Friends’ Central empathizes with those parents whose children will be going back to school this fall. That is why we have compiled the following resources which may help keep kids on track and ease the transition back to the classroom and prevent summer learning loss.
Resources to Prepare for Back-to-School
We divided the following resources into three categories, each one addressing a different point in the back-to-school process.
1. Easing the Transition
The return to school may look different depending on your child’s grade, but a few practices are universal. Talking to your child’s school will help you stay informed of school policies, and it is your chance to ask teachers and administrators any questions. Many teachers have preferable contact methods, so now is the time to also set up those communication channels.
In addition to putting your mind at ease, establishing routines now will also ease a child’s transition back to the classroom. One such routine is a healthy sleeping schedule. For elementary-age kids, that means getting 10 to 12 hours of sleep each night, while for teens it is 8½ to 9½ hours.
Other practices could be creating a quiet work space that could be used to do schoolwork. If your child is entering middle school or high school for the first time, this is especially important because it will help them handle the increased workload.
2. Back-to-School During COVID
While a lot is different, the return to school has not changed entirely. For example, it is still important to communicate with your child about any fears they may have about the upcoming school year. Some of these concerns may be Covid-related, and some may not. For instance, if your child is entering middle school, they may be unsure about having different teachers for different subjects. Talking with your child about these concerns shows you care about their physical health and their mental well-being.
We should all want schools to remain open because that is how children learn best. However, some families, such as those whose children have special needs, need school to be open because that is where they receive vital support. Consequently, everyone should take the recommended steps to help keep schools open. That way, every child can receive the support they need.
3. Summer Learning Resources
More than anything, COVID-19 affected our ability to interact with others. Children still need to develop socially, and you can still help them in this regard while also maintaining healthy distancing habits.
Since summer is not over yet, families can still take advantage of the time by participating in some outdoor recreational and educational activities.

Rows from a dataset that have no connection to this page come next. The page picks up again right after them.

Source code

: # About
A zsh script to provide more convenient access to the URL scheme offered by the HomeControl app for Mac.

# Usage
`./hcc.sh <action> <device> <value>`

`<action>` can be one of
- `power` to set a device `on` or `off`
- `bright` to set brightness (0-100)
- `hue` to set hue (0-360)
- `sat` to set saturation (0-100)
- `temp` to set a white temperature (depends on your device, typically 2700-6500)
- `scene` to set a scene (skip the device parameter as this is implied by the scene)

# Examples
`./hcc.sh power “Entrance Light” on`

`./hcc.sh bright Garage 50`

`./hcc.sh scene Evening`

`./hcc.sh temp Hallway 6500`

As long as the weather cooperates, one place to start could be nature-based activities. Gardening, bird watching, or hiking are all opportunities for children to enjoy the fresh air and build an innate curiosity that will serve them well in the classroom.
To build on those natural interests, parents can also use this time to encourage their children to read about the things they enjoy. Show you value reading by modeling the activity and keeping the practice fun. The goal is to make reading fun. That way, they continue doing it even after the school year begins.
Some individuals face a difficult choice in choosing whether or not to send their child back to in-person learning. If you are struggling with this decision, the CDC has released this tool to help families make the right choice.
As the 2021-2022 school year approaches and you finalize your decision, our faculty will continue doing what is best to support you and your child.